[Activity]: Lines containing the word "void": say how many there are in the listing, with only the number as the answer.

*** Opening Data provided ***

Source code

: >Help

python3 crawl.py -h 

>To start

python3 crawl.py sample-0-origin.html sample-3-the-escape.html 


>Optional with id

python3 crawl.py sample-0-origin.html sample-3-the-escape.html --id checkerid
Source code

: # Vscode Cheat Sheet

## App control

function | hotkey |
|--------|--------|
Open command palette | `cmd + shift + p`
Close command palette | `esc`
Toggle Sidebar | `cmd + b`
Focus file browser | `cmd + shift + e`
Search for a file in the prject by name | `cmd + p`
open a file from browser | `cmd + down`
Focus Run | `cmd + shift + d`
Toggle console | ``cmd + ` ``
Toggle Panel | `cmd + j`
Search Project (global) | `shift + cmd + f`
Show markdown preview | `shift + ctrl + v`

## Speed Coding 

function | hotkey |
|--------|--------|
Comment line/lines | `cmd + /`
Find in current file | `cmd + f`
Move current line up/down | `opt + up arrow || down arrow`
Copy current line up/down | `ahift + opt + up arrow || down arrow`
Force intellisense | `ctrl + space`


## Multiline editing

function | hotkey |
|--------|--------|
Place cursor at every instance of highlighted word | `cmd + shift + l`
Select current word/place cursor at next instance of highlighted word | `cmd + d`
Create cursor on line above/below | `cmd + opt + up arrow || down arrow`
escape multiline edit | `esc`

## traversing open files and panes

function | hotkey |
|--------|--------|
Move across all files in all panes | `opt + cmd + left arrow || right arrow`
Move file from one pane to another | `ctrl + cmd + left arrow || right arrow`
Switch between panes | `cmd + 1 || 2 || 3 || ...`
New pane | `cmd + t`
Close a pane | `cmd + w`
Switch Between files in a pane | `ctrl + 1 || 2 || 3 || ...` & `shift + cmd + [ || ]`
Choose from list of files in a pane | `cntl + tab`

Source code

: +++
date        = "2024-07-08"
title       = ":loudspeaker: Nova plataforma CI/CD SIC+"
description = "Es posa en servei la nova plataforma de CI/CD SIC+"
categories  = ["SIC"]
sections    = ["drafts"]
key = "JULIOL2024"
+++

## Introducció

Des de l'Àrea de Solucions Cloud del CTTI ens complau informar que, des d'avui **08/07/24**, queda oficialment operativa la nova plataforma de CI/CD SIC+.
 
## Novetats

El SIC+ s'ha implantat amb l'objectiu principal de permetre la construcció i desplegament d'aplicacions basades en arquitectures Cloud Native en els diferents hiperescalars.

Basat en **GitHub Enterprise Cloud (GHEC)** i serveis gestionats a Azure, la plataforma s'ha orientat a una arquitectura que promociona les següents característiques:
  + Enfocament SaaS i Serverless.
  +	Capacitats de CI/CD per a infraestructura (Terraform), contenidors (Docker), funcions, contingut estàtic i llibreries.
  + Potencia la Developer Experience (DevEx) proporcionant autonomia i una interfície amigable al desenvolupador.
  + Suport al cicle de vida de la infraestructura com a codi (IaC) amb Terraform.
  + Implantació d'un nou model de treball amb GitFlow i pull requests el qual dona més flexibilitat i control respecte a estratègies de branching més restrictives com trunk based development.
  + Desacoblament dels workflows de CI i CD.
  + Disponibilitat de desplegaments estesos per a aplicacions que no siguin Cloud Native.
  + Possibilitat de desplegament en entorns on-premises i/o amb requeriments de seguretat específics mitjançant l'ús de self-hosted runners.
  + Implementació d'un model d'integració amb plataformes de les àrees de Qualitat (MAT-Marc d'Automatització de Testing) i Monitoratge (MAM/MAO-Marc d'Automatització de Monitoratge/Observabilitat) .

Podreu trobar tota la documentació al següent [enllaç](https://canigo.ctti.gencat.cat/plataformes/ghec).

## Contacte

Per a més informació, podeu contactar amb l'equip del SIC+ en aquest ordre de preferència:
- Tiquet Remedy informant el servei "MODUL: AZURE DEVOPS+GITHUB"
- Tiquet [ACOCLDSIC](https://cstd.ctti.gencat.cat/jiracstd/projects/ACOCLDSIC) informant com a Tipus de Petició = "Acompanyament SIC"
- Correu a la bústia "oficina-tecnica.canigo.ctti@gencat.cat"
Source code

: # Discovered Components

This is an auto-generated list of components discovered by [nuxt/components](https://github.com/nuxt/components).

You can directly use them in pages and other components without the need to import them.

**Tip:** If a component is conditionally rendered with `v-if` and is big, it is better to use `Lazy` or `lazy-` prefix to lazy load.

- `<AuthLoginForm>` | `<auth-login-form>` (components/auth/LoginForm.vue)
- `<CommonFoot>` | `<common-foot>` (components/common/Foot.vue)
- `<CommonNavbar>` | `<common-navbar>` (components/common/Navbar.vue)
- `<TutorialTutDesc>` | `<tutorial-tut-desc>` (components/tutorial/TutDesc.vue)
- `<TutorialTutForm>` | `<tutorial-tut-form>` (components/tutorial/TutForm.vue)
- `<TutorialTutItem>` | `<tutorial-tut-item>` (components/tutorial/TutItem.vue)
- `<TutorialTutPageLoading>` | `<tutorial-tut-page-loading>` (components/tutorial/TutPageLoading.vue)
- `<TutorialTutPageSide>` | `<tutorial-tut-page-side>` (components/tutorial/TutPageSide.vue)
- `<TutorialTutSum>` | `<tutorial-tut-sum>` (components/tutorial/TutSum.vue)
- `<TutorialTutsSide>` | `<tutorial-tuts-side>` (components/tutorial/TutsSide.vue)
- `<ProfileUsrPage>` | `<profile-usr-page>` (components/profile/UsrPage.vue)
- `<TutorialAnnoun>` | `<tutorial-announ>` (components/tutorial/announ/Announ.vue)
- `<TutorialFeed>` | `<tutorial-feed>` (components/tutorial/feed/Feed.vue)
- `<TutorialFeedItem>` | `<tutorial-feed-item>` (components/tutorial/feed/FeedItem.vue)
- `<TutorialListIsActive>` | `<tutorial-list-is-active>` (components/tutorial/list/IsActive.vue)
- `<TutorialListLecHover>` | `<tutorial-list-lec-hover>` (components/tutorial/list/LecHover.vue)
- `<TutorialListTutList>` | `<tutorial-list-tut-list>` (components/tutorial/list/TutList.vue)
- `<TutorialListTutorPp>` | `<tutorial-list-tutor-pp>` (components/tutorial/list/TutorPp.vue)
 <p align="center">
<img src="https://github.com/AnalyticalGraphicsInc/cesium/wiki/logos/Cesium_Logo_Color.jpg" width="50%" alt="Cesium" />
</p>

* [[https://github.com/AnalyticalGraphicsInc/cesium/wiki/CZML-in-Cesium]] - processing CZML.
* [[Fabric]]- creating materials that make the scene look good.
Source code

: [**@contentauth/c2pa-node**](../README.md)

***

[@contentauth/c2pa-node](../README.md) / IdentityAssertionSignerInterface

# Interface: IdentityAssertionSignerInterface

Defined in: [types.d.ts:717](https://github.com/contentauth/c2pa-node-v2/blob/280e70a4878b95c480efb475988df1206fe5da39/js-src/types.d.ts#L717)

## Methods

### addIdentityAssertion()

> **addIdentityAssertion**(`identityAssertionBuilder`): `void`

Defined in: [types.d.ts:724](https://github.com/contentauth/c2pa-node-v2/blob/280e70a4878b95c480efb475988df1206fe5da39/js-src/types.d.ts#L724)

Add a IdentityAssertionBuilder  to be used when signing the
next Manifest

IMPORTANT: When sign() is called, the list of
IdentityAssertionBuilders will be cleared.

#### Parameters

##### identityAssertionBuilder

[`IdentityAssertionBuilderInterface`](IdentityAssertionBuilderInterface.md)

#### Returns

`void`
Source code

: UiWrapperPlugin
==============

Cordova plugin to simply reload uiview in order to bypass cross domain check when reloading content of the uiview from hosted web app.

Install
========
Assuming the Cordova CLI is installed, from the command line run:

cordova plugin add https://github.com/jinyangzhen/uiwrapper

*** Closing Data provided ***

[Written response]: 2